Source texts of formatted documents
=-=-=

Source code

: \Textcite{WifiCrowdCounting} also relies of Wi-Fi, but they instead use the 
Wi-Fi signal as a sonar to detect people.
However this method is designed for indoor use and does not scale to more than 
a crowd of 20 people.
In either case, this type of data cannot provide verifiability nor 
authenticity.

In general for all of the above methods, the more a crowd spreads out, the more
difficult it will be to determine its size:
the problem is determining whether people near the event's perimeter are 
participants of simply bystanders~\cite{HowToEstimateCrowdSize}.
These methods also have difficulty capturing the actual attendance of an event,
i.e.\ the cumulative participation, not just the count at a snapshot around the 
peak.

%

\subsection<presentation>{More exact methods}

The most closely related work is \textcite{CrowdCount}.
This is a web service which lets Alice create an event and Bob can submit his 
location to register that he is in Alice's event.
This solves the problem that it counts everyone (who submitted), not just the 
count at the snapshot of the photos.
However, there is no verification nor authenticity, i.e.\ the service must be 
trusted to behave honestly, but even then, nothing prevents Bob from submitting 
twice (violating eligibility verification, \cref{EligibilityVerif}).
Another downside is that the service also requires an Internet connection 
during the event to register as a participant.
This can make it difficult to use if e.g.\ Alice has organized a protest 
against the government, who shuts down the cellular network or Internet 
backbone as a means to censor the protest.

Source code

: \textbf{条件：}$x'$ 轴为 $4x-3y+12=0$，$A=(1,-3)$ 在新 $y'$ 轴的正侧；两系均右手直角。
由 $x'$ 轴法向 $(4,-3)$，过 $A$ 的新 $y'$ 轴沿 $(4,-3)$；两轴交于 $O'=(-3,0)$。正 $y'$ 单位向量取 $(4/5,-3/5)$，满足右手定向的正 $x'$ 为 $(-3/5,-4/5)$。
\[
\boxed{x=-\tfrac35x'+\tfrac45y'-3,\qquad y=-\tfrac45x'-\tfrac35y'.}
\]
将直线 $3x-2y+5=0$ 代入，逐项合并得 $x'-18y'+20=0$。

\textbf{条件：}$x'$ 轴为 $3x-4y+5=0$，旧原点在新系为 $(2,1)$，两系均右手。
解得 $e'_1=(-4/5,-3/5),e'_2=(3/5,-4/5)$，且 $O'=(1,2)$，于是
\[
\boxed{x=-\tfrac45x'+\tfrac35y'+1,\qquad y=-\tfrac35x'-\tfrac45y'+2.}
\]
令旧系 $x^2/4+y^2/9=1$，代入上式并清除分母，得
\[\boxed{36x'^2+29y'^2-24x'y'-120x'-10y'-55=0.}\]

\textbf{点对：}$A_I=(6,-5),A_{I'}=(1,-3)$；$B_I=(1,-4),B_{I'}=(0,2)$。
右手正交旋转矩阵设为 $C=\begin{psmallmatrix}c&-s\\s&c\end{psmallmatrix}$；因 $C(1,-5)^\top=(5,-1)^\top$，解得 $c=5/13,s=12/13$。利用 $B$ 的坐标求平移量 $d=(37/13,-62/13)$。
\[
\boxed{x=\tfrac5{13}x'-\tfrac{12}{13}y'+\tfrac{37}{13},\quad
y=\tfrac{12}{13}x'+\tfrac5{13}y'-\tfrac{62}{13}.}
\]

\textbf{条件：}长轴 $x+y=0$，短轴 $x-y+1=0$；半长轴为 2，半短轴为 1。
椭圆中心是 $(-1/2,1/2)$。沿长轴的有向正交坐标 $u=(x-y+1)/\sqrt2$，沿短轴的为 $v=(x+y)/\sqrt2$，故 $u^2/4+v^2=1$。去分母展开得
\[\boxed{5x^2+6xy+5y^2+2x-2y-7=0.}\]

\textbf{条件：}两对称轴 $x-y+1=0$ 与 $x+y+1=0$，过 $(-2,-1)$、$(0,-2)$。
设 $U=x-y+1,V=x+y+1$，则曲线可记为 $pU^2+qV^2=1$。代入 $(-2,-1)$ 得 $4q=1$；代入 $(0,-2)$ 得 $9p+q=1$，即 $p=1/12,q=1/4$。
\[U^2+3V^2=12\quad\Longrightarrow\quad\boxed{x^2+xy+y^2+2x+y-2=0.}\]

=-=-=

▶ _PROBLEM REQUIREMENTS_: Starting with the first line of the records, repeat every line up to and including the one containing "count at the snapshot of the photos.", and nothing else.

▶ _RESPONSE TO THIS EXERCISE_:
Source code

: \Textcite{WifiCrowdCounting} also relies of Wi-Fi, but they instead use the 
Wi-Fi signal as a sonar to detect people.
However this method is designed for indoor use and does not scale to more than 
a crowd of 20 people.
In either case, this type of data cannot provide verifiability nor 
authenticity.

In general for all of the above methods, the more a crowd spreads out, the more
difficult it will be to determine its size:
the problem is determining whether people near the event's perimeter are 
participants of simply bystanders~\cite{HowToEstimateCrowdSize}.
These methods also have difficulty capturing the actual attendance of an event,
i.e.\ the cumulative participation, not just the count at a snapshot around the 
peak.

%

\subsection<presentation>{More exact methods}

The most closely related work is \textcite{CrowdCount}.
This is a web service which lets Alice create an event and Bob can submit his 
location to register that he is in Alice's event.
This solves the problem that it counts everyone (who submitted), not just the 
count at the snapshot of the photos.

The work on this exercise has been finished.